Reproduce the full set of records verbatim.

· · ·

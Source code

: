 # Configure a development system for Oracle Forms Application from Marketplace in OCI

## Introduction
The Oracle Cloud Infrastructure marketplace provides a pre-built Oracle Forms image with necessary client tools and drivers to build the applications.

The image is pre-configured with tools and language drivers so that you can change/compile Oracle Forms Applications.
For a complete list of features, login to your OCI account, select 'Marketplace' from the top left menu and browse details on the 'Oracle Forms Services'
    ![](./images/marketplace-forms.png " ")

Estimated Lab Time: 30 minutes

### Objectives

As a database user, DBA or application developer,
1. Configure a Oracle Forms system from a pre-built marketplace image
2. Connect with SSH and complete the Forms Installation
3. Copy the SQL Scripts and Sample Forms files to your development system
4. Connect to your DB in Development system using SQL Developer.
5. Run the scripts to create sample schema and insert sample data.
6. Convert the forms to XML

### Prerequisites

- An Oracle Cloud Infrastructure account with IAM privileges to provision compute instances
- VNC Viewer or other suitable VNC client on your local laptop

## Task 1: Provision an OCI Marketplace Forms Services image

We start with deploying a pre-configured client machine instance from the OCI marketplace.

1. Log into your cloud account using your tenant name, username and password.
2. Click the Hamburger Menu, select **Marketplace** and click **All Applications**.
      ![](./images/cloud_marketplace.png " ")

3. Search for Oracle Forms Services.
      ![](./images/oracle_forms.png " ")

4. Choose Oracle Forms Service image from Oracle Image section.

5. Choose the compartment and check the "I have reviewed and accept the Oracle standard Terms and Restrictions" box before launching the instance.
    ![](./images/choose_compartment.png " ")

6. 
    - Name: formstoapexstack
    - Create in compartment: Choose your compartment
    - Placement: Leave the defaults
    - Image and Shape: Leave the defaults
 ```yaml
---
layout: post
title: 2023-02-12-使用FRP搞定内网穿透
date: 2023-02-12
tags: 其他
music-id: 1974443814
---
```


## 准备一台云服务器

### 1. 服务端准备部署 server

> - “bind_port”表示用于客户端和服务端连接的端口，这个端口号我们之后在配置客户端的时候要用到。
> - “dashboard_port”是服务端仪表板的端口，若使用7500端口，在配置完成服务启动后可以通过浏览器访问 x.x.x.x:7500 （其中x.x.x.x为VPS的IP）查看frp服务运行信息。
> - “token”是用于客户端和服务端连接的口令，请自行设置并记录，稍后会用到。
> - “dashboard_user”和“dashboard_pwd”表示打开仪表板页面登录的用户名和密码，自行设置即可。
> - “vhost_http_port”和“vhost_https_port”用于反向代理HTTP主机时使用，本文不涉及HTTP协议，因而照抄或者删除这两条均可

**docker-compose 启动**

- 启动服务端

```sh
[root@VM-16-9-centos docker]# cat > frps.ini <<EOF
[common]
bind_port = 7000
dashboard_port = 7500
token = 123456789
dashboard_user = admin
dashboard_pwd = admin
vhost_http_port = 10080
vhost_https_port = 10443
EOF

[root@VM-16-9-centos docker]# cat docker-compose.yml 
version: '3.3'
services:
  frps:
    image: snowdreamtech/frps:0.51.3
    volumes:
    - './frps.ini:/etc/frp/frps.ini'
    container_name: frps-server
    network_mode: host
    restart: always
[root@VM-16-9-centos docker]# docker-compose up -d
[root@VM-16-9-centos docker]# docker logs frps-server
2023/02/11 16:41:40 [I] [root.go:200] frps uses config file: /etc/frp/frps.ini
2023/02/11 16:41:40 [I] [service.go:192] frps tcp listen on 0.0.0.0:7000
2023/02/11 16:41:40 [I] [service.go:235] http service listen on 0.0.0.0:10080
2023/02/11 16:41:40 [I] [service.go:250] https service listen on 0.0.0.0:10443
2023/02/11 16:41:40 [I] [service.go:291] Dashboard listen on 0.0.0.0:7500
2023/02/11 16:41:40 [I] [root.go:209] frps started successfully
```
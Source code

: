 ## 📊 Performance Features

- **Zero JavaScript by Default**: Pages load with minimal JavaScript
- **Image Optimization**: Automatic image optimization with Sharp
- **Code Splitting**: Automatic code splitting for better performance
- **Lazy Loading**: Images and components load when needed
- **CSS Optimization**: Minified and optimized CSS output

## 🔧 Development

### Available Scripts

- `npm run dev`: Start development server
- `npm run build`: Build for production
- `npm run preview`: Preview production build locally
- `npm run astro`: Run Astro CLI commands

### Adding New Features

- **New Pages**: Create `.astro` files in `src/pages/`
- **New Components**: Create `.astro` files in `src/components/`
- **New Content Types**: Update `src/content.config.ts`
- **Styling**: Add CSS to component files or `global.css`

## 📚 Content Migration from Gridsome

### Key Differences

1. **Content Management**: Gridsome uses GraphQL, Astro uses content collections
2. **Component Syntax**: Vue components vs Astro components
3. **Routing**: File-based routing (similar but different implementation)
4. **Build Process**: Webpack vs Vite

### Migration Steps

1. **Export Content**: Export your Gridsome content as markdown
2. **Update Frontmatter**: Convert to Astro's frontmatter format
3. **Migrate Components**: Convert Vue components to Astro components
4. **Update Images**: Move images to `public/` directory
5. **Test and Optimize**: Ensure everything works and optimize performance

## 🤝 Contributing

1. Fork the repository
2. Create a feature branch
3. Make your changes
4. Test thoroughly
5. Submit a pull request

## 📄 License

· · ·

_RESULT_
Source code

: # Configure a development system for Oracle Forms Application from Marketplace in OCI

## Introduction
The Oracle Cloud Infrastructure marketplace provides a pre-built Oracle Forms image with necessary client tools and drivers to build the applications.

The image is pre-configured with tools and language drivers so that you can change/compile Oracle Forms Applications.
For a complete list of features, login to your OCI account, select 'Marketplace' from the top left menu and browse details on the 'Oracle Forms Services'
    ![](./images/marketplace-forms.png " ")

Estimated Lab Time: 30 minutes

### Objectives

As a database user, DBA or application developer,
1. Configure a Oracle Forms system from a pre-built marketplace image
2. Connect with SSH and complete the Forms Installation
3. Copy the SQL Scripts and Sample Forms files to your development system
4. Connect to your DB in Development system using SQL Developer.
5. Run the scripts to create sample schema and insert sample data.
6. Convert the forms to XML

### Prerequisites

- An Oracle Cloud Infrastructure account with IAM privileges to provision compute instances
- VNC Viewer or other suitable VNC client on your local laptop

## Task 1: Provision an OCI Marketplace Forms Services image

We start with deploying a pre-configured client machine instance from the OCI marketplace.

1. Log into your cloud account using your tenant name, username and password.
2. Click the Hamburger Menu, select **Marketplace** and click **All Applications**.
      ![](./images/cloud_marketplace.png " ")

3. Search for Oracle Forms Services.
      ![](./images/oracle_forms.png " ")

4. Choose Oracle Forms Service image from Oracle Image section.

5. Choose the compartment and check the "I have reviewed and accept the Oracle standard Terms and Restrictions" box before launching the instance.
    ![](./images/choose_compartment.png " ")

6. 
    - Name: formstoapexstack
    - Create in compartment: Choose your compartment
    - Placement: Leave the defaults
    - Image and Shape: Leave the defaults
 ```yaml
---
layout: post
title: 2023-02-12-使用FRP搞定内网穿透
date: 2023-02-12
tags: 其他
music-id: 1974443814
---
```


## 准备一台云服务器

### 1. 服务端准备部署 server

> - “bind_port”表示用于客户端和服务端连接的端口，这个端口号我们之后在配置客户端的时候要用到。
> - “dashboard_port”是服务端仪表板的端口，若使用7500端口，在配置完成服务启动后可以通过浏览器访问 x.x.x.x:7500 （其中x.x.x.x为VPS的IP）查看frp服务运行信息。
> - “token”是用于客户端和服务端连接的口令，请自行设置并记录，稍后会用到。
> - “dashboard_user”和“dashboard_pwd”表示打开仪表板页面登录的用户名和密码，自行设置即可。
> - “vhost_http_port”和“vhost_https_port”用于反向代理HTTP主机时使用，本文不涉及HTTP协议，因而照抄或者删除这两条均可

**docker-compose 启动**

- 启动服务端

```sh
[root@VM-16-9-centos docker]# cat > frps.ini <<EOF
[common]
bind_port = 7000
dashboard_port = 7500
token = 123456789
dashboard_user = admin
dashboard_pwd = admin
vhost_http_port = 10080
vhost_https_port = 10443
EOF

[root@VM-16-9-centos docker]# cat docker-compose.yml 
version: '3.3'
services:
  frps:
    image: snowdreamtech/frps:0.51.3
    volumes:
    - './frps.ini:/etc/frp/frps.ini'
    container_name: frps-server
    network_mode: host
    restart: always
[root@VM-16-9-centos docker]# docker-compose up -d
[root@VM-16-9-centos docker]# docker logs frps-server
2023/02/11 16:41:40 [I] [root.go:200] frps uses config file: /etc/frp/frps.ini
2023/02/11 16:41:40 [I] [service.go:192] frps tcp listen on 0.0.0.0:7000
2023/02/11 16:41:40 [I] [service.go:235] http service listen on 0.0.0.0:10080
2023/02/11 16:41:40 [I] [service.go:250] https service listen on 0.0.0.0:10443
2023/02/11 16:41:40 [I] [service.go:291] Dashboard listen on 0.0.0.0:7500
2023/02/11 16:41:40 [I] [root.go:209] frps started successfully
```
Source code

: ## 📊 Performance Features

- **Zero JavaScript by Default**: Pages load with minimal JavaScript
- **Image Optimization**: Automatic image optimization with Sharp
- **Code Splitting**: Automatic code splitting for better performance
- **Lazy Loading**: Images and components load when needed
- **CSS Optimization**: Minified and optimized CSS output

## 🔧 Development

### Available Scripts

- `npm run dev`: Start development server
- `npm run build`: Build for production
- `npm run preview`: Preview production build locally
- `npm run astro`: Run Astro CLI commands

### Adding New Features

- **New Pages**: Create `.astro` files in `src/pages/`
- **New Components**: Create `.astro` files in `src/components/`
- **New Content Types**: Update `src/content.config.ts`
- **Styling**: Add CSS to component files or `global.css`

## 📚 Content Migration from Gridsome

### Key Differences

1. **Content Management**: Gridsome uses GraphQL, Astro uses content collections
2. **Component Syntax**: Vue components vs Astro components
3. **Routing**: File-based routing (similar but different implementation)
4. **Build Process**: Webpack vs Vite

### Migration Steps

1. **Export Content**: Export your Gridsome content as markdown
2. **Update Frontmatter**: Convert to Astro's frontmatter format
3. **Migrate Components**: Convert Vue components to Astro components
4. **Update Images**: Move images to `public/` directory
5. **Test and Optimize**: Ensure everything works and optimize performance

## 🤝 Contributing

1. Fork the repository
2. Create a feature branch
3. Make your changes
4. Test thoroughly
5. Submit a pull request

## 📄 License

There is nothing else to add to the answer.